Write out the entries exactly, leaving out every picture.

┄┄┄┄┄┄┄┄┄┄┄┄┄┄┄┄┄┄┄┄

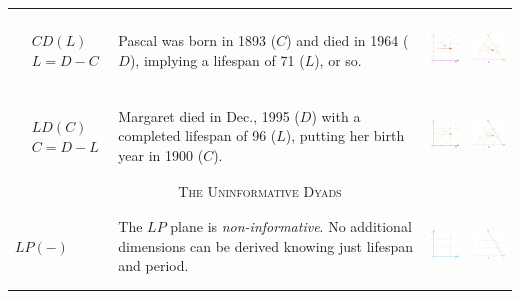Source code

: \documentclass[
  12pt
]{scrartcl}
\begin{document}
\begin{center}
\begin{longtable}{m{}m{}m{}m{}}
  $$\begin{aligned}
    &CD(L) \\
    &L = D - C
  \end{aligned}$$ &
  Pascal was born in 1893 ($C$) and died in 1964 ($D$), implying a lifespan of 71 ($L$), or so. &
  \includegraphics[height = 2cm]{../fig/CDl.pdf} &
  \includegraphics[height = 2cm]{../fig/CDl_iso.pdf}  \\
  $$\begin{aligned}
    &LD(C) \\
    &C = D - L
  \end{aligned}$$ &
  Margaret died in Dec., 1995 ($D$) with a completed lifespan of 96 ($L$), putting her birth year in 1900 ($C$). &
  \includegraphics[height = 2cm]{../fig/LDc.pdf} &
  \includegraphics[height = 2cm]{../fig/LDc_iso.pdf}  \\
  \midrule
  \multicolumn{4}{c}{\textsc{The Uninformative Dyads}} \\
  \midrule
  $LP(-)$ &
  The $LP$ plane is \emph{non-informative}. No additional dimensions can be derived knowing just lifespan and period. &
  \includegraphics[height = 2cm]{../fig/LP.pdf} &
  \includegraphics[height = 2cm]{../fig/LP_iso.pdf}  \\

\end{longtable}
\end{center}
\end{document}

┄┄┄┄┄┄┄┄┄┄┄┄┄┄┄┄┄┄┄┄

◆ Solved problem ◆
Source code

: \documentclass[
  12pt
]{scrartcl}
\begin{document}
\begin{center}
\begin{longtable}{m{}m{}m{}m{}}
  $$\begin{aligned}
    &CD(L) \\
    &L = D - C
  \end{aligned}$$ &
  Pascal was born in 1893 ($C$) and died in 1964 ($D$), implying a lifespan of 71 ($L$), or so. &
  \includegraphics[height = 2cm]{../fig/CDl.pdf} &
  \includegraphics[height = 2cm]{../fig/CDl_iso.pdf}  \\
  $$\begin{aligned}
    &LD(C) \\
    &C = D - L
  \end{aligned}$$ &
  Margaret died in Dec., 1995 ($D$) with a completed lifespan of 96 ($L$), putting her birth year in 1900 ($C$). &
  \includegraphics[height = 2cm]{../fig/LDc.pdf} &
  \includegraphics[height = 2cm]{../fig/LDc_iso.pdf}  \\
  \midrule
  \multicolumn{4}{c}{\textsc{The Uninformative Dyads}} \\
  \midrule
  $LP(-)$ &
  The $LP$ plane is \emph{non-informative}. No additional dimensions can be derived knowing just lifespan and period. &
  \includegraphics[height = 2cm]{../fig/LP.pdf} &
  \includegraphics[height = 2cm]{../fig/LP_iso.pdf}  \\

\end{longtable}
\end{center}
\end{document}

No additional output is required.